WHAT TO WORK ON: If a line in the following entries contains the string "interface", it counts toward the total; report only that total.

PROVIDED MATERIAL:
-- Opening Marker --
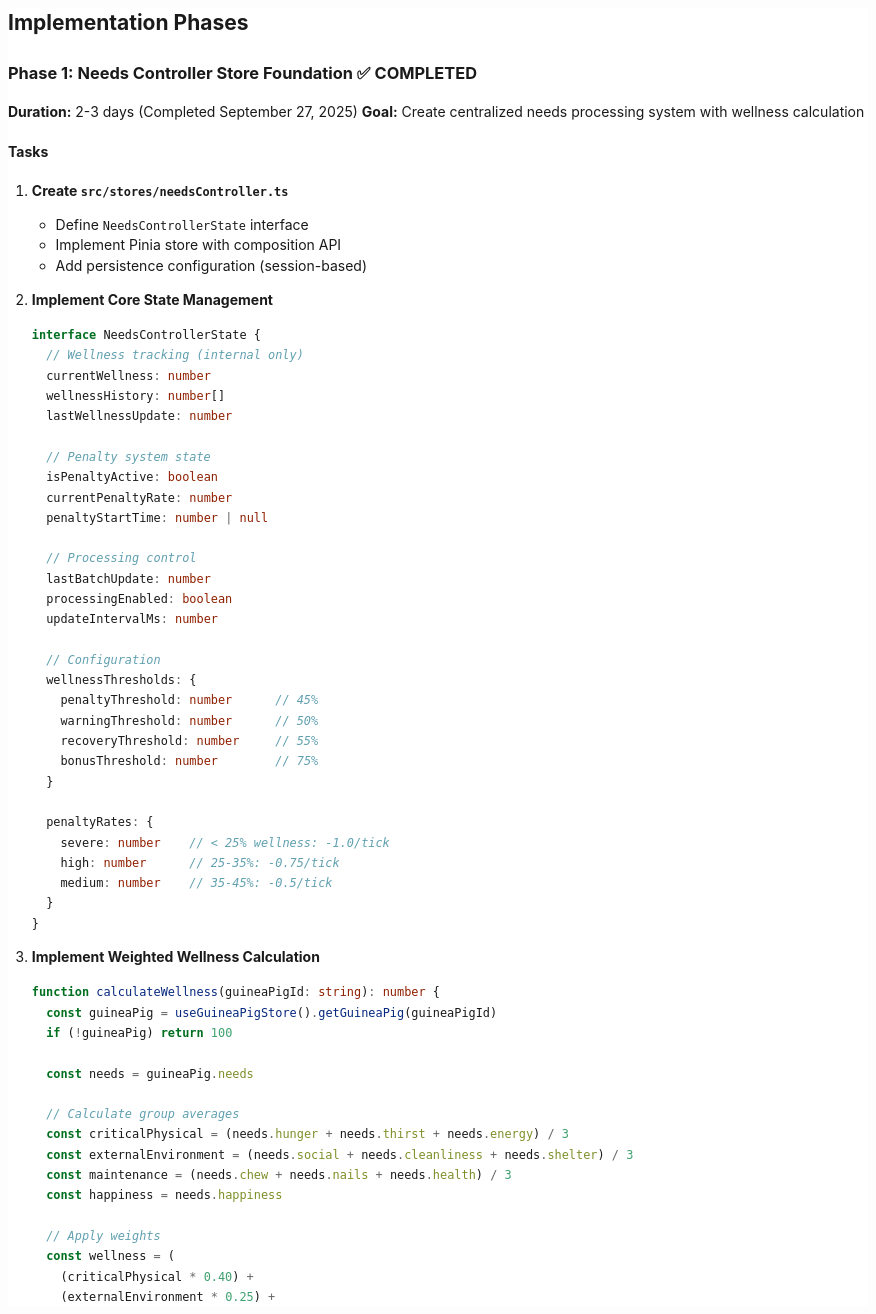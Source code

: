 ## Implementation Phases

### Phase 1: Needs Controller Store Foundation ✅ COMPLETED
**Duration:** 2-3 days (Completed September 27, 2025)
**Goal:** Create centralized needs processing system with wellness calculation

#### Tasks
1. **Create `src/stores/needsController.ts`**
   - Define `NeedsControllerState` interface
   - Implement Pinia store with composition API
   - Add persistence configuration (session-based)

2. **Implement Core State Management**
   ```typescript
   interface NeedsControllerState {
     // Wellness tracking (internal only)
     currentWellness: number
     wellnessHistory: number[]
     lastWellnessUpdate: number

     // Penalty system state
     isPenaltyActive: boolean
     currentPenaltyRate: number
     penaltyStartTime: number | null

     // Processing control
     lastBatchUpdate: number
     processingEnabled: boolean
     updateIntervalMs: number

     // Configuration
     wellnessThresholds: {
       penaltyThreshold: number      // 45%
       warningThreshold: number      // 50%
       recoveryThreshold: number     // 55%
       bonusThreshold: number        // 75%
     }

     penaltyRates: {
       severe: number    // < 25% wellness: -1.0/tick
       high: number      // 25-35%: -0.75/tick
       medium: number    // 35-45%: -0.5/tick
     }
   }
   ```

3. **Implement Weighted Wellness Calculation**
   ```typescript
   function calculateWellness(guineaPigId: string): number {
     const guineaPig = useGuineaPigStore().getGuineaPig(guineaPigId)
     if (!guineaPig) return 100

     const needs = guineaPig.needs

     // Calculate group averages
     const criticalPhysical = (needs.hunger + needs.thirst + needs.energy) / 3
     const externalEnvironment = (needs.social + needs.cleanliness + needs.shelter) / 3
     const maintenance = (needs.chew + needs.nails + needs.health) / 3
     const happiness = needs.happiness

     // Apply weights
     const wellness = (
       (criticalPhysical * 0.40) +
       (externalEnvironment * 0.25) +
   ```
-- Closing Marker --
THE COMPLETED TASK: 2